Tecnologia desenvolvida na universidade poderá levar tradução em Libras a restaurantes e transporte acessível, aproximando inteligência artificial de situações cotidianas.
Uma tecnologia desenvolvida na Unicamp, em Campinas, está avançando de uma pesquisa acadêmica para aplicações concretas de acessibilidade. Os avatares virtuais Clara e Lina, capazes de se comunicar em Libras, passaram a ser preparados para utilização em restaurantes universitários e em um projeto de transporte acessível dentro do campus. A iniciativa foi apresentada pela universidade em setembro de 2026 e envolve pesquisadores da Faculdade de Engenharia Elétrica e de Computação, do Instituto de Computação e do Centro de Ciência para o Desenvolvimento em Tecnologia Assistiva e Acessibilidade em Libras, o CCD-TAAL. Unicamp — Clara e Lina, avatares que se comunicam em Libras
A novidade interessa a Campinas porque mostra como inteligência artificial, computação gráfica e processamento de linguagem natural podem sair dos laboratórios e enfrentar um problema cotidiano: a dificuldade de acesso a informações para pessoas surdas.

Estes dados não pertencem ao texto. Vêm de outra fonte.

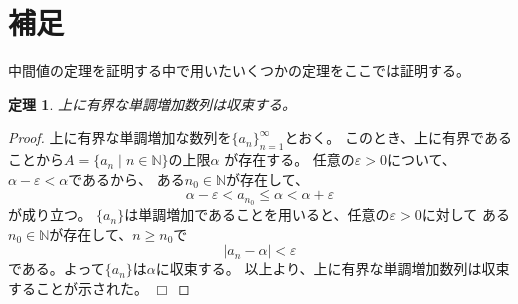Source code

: \documentclass{jsarticle}
\newtheorem{theorem}{定理}
\newtheorem{proof}{証明}
\def\qed{\hfill $\Box$}
\begin{document}
\appendix
\section{補足}
中間値の定理を証明する中で用いたいくつかの定理をここでは証明する。
\begin{theorem}
上に有界な単調増加数列は収束する。
\end{theorem}
\begin{proof}
上に有界な単調増加な数列を$\{a_{n}\}_{n=1}^{\infty}$とおく。
このとき、上に有界であることから$A=\{a_{n}\mid n\in\mathbb{N}\}$の上限$\alpha$
が存在する。
任意の$\varepsilon>0$について、$\alpha-\varepsilon<\alpha$であるから、
ある$n_{0}\in\mathbb{N}$が存在して、
\[
\alpha-\varepsilon<a_{n_{0}}\leq\alpha<\alpha+\varepsilon
\]
が成り立つ。
$\{a_{n}\}$は単調増加であることを用いると、任意の$\varepsilon>0$に対して
ある$n_{0}\in\mathbb{N}$が存在して、$n\geq n_{0}$で\[
\left|a_{n}-\alpha\right|<\varepsilon
\]
である。よって$\{a_{n}\}$は$\alpha$に収束する。
以上より、上に有界な単調増加数列は収束することが示された。
\qed\end{proof}
\end{document}
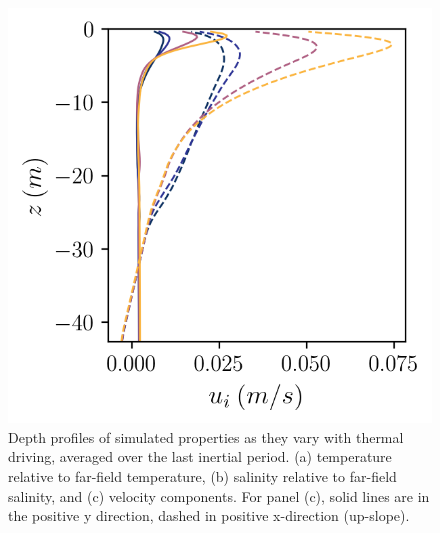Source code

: \documentclass[draft]{agujournal2019}
\begin{document}
\begin{figure}[h!]
\begin{minipage}{0.33\textwidth}
    \end{minipage}%
    \begin{minipage}{0.33\textwidth}
        \includegraphics[trim={0 0 0 0},clip, width=\textwidth]{Figures/velocity_cmp_dT_43h_tav13h_z_profile.png}
    \end{minipage}
    \caption{Depth profiles of simulated properties as they vary with thermal driving, averaged over the last inertial period. (a) temperature relative to far-field temperature, (b) salinity relative to far-field salinity, and (c) velocity components. For panel (c), solid lines are in the positive y direction, dashed in positive x-direction (up-slope).}
    \label{fig:dT_profiles}
\end{figure}
\end{document}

A proposta ainda está em fase de desenvolvimento e não significa que a tecnologia já esteja disponível em todos os serviços públicos ou estabelecimentos da cidade. Mesmo assim, o projeto permite entender como soluções criadas no ecossistema científico de Campinas podem influenciar a acessibilidade, o transporte e a prestação de serviços nos próximos anos.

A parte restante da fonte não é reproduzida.